Can information theory provide insights into whether exoplanets are habitable? In a recent peer-reviewed study, a team led by AER Senior Research Associate Sara Vannah applied information theory to a range of simulated exoplanet transmission spectra as a diagnostic tool to search for potential signatures of life on Earth-analog planets. They tested the algorithms on three epochs of evolution for Earth-like planets orbiting a range of host stars. The James Webb Space Telescope and upcoming ground- and space-based missions promise to achieve sufficient high-resolution data that information theory can be applied to assess habitability. Their approach provides a framework and a tool for observers to assess whether an exoplanet shows signs of habitability.

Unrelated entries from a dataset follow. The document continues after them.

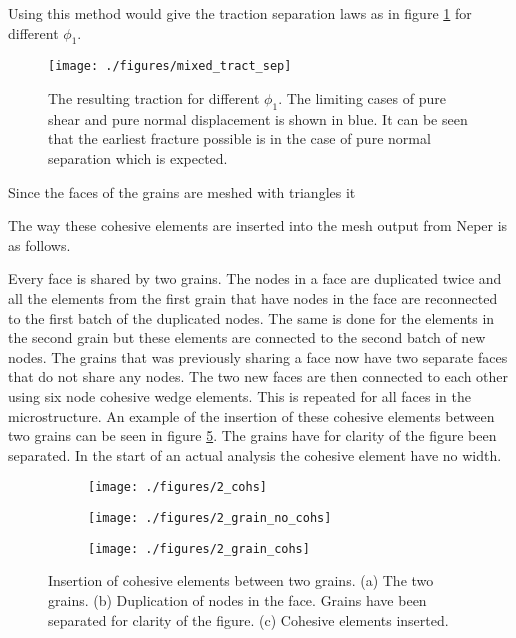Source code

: \documentclass[generate_interface_elements.tex]{subfiles}
\begin{document}
Using this method would give the traction separation laws as in figure \ref{fig:mixed_tract_sep} for different $\phi_1$.

\begin{figure}
\centering
  \texttt{[image: ./figures/mixed\_tract\_sep]}
\caption{The resulting traction for different $\phi_1$. The limiting cases of pure shear and pure normal displacement is shown in blue. It can be seen that the earliest fracture possible is in the case of pure normal separation which is expected. }
\label{fig:mixed_tract_sep}
\end{figure}


Since the faces of the grains are meshed with triangles it 


The way these cohesive elements are inserted into the mesh output from Neper is as follows. 

Every face is shared by two grains. The nodes in a face are duplicated twice and all the elements from the first grain that have nodes in the face are reconnected to the first batch of the duplicated nodes.  The same is done for the elements in the second grain but these elements are connected to the second batch of new nodes. The grains that was previously sharing a face now have two separate faces that do not share any nodes. The two new faces are then connected to each other using six node cohesive wedge elements. This is repeated for all faces in the microstructure. An example of the insertion of these cohesive elements between two grains can be seen in figure \ref{fig:cohs_2}. The grains have for clarity of the figure been separated. In the start of an actual analysis the cohesive element have no width.
\begin{figure}
\centering
\begin{subfigure}[b]{.4\textwidth}
  \centering
  \texttt{[image: ./figures/2\_cohs]}
  \caption{}
  \label{fig:cohs_2_a}
\end{subfigure}%
\hspace{-10mm}
\begin{subfigure}[b]{.4\textwidth}
  \centering
  \texttt{[image: ./figures/2\_grain\_no\_cohs]}
  \caption{}
  \label{fig:cohs_2_b}
\end{subfigure}%
\hspace{-10mm}
\begin{subfigure}[b]{.4\textwidth}
  \centering
  \texttt{[image: ./figures/2\_grain\_cohs]}
  \caption{}
  \label{fig:cohs_2_c}
\end{subfigure}
\caption{Insertion of cohesive elements between two grains. (a) The two grains. (b) Duplication of nodes in the face. Grains have been separated for clarity of the figure. (c) Cohesive elements inserted. }
\label{fig:cohs_2}
\end{figure}
\end{document}
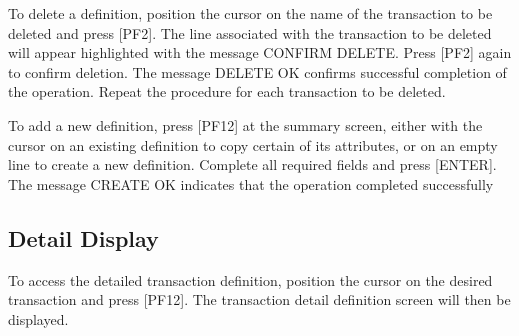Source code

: \documentclass[letterpaper,10pt,english]{sphinxmanual}
\begin{document}
\sphinxAtStartPar
{} \sphinxhyphen{} To delete a definition, position the cursor on the name of the transaction to be deleted and press {[}PF2{]}. The line associated with the transaction to be deleted will appear highlighted with the message CONFIRM DELETE. Press {[}PF2{]} again to confirm deletion. The message DELETE OK confirms successful completion of the operation. Repeat the procedure for each transaction to be deleted.

\sphinxAtStartPar
{} \sphinxhyphen{} To add a new definition, press {[}PF12{]} at the summary screen, either with the cursor on an existing definition to copy certain of its attributes, or on an empty line to create a new definition. Complete all required fields and press {[}ENTER{]}. The message CREATE OK indicates that the operation completed successfully

\ignorespaces 

\subsection{Detail Display}
\label{\detokenize{connectivity_guide:index-117}}\label{\detokenize{connectivity_guide:id66}}
\sphinxAtStartPar
To access the detailed transaction definition, position the cursor on the desired transaction and press {[}PF12{]}. The transaction detail definition screen will then be displayed.

\sphinxAtStartPar
{}

\sphinxAtStartPar
{}

\ignorespaces 
\end{document}
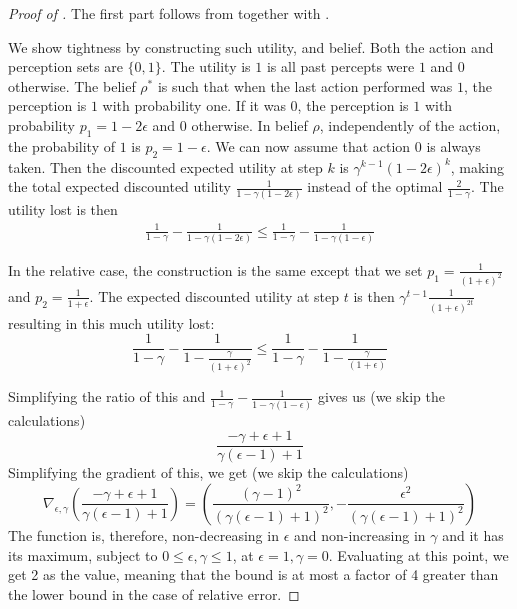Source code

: \begin{proof}[Proof of ]
The first part follows from  together with .

We show tightness by constructing such utility, and belief. Both the action and perception sets are $\{0,1\}$. The utility is $1$ is all past percepts were $1$ and $0$ otherwise. The belief $\rho^*$ is such that when the last action performed was $1$, the perception is $1$ with probability one. If it was $0$, the perception is $1$ with probability $p_1 = 1-2\epsilon$ and $0$ otherwise. In belief $\rho$, independently of the action, the probability of $1$ is $p_2 = 1-\epsilon$. We can now assume that action $0$ is always taken. Then the discounted expected utility at step $k$ is $\gamma^{k-1} (1-2\epsilon)^k$, making the total expected discounted utility $\frac{1}{1- \gamma(1-2\epsilon)}$ instead of the optimal $\frac{2}{1-\gamma}$. The utility lost is then
\begin{gather}
\frac{1}{1-\gamma} - \frac{1}{1- \gamma(1-2\epsilon)} \leq \frac{1}{1-\gamma} - \frac{1}{1- \gamma(1-\epsilon)}
\end{gather}

In the relative case, the construction is the same except that we set $p_1 = \frac{1}{(1+\epsilon)^2}$ and $p_2 = \frac{1}{1+\epsilon}$. The expected discounted utility at step $t$ is then $\gamma^{t-1}\frac{1}{(1+\epsilon)^{2t}}$ resulting in this much utility lost:
\[
\frac{1}{1-\gamma} - \frac{1}{1- \frac{\gamma}{(1+\epsilon)^2}} \leq \frac{1}{1-\gamma} - \frac{1}{1- \frac{\gamma}{(1+\epsilon)}}
\]

Simplifying the ratio of this and $\frac{1}{1-\gamma} - \frac{1}{1- \gamma(1-\epsilon)}$ gives us (we skip the calculations)
\[
\frac{-\gamma +\epsilon +1}{\gamma  (\epsilon -1)+1}
\]
Simplifying the gradient of this, we get (we skip the calculations)
\[
\nabla_{\epsilon, \gamma} \left(\frac{-\gamma +\epsilon +1}{\gamma  (\epsilon -1)+1}\right) = \left(\frac{(\gamma -1)^2}{(\gamma  (\epsilon -1)+1)^2},-\frac{\epsilon ^2}{(\gamma  (\epsilon -1)+1)^2}\right)
\]
The function is, therefore, non-decreasing in $\epsilon$ and non-increasing in $\gamma$ and it has its maximum, subject to $0 \leq \epsilon, \gamma \leq 1$, at $\epsilon=1, \gamma=0$. Evaluating at this point, we get 2 as the value, meaning that the bound is at most a factor of 4 greater than the lower bound in the case of relative error. 
\end{proof}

Figure: The Jensen-Shannon divergence density (𝛿𝐽𝑆,𝜈), a measure of the difference in information content between two spectra, can be used to search for signatures of life in exoplanet atmospheres. Here, we show the 𝛿𝐽𝑆,𝜈 comparing a series of simulated Earth-like planets orbiting different host stars to a model of modern Earth. Each row represents Earth-like planets orbiting a different spectral class of host star; each column shows a different wavelength band with higher magnification in the near-infrared to better show the absorption features in that range.
Citation: An Information Theory Approach to Identifying Signs of Life on Transiting Planets
S. Vannah, M. Gleiser, L. Kaltenegger
Monthly Notices of the Royal Astronomical Society: Letters, 528(1), L4-L9, 2024.